===== THE INPUT =====
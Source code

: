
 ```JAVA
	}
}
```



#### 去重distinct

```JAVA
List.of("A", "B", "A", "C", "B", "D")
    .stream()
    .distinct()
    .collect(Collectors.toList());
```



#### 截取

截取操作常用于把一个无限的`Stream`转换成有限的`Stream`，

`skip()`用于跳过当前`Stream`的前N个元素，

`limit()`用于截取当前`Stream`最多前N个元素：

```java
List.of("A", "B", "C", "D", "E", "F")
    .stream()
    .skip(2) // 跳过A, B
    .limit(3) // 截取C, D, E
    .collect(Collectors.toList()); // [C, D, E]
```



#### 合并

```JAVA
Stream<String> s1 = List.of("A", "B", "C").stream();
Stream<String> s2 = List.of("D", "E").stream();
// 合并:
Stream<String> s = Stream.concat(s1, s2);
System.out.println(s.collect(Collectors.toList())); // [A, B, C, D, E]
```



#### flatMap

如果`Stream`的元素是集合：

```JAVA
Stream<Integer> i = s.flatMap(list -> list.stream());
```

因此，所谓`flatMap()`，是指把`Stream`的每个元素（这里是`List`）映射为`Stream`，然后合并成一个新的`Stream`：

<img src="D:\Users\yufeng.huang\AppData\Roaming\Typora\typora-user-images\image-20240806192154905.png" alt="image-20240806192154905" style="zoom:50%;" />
=====
### EXERCISE PROMPT
Among the records above, find each line holding "skip" and list it.

### SOLUTION TO THIS TASK
`skip()`用于跳过当前`Stream`的前N个元素，
    .skip(2) // 跳过A, B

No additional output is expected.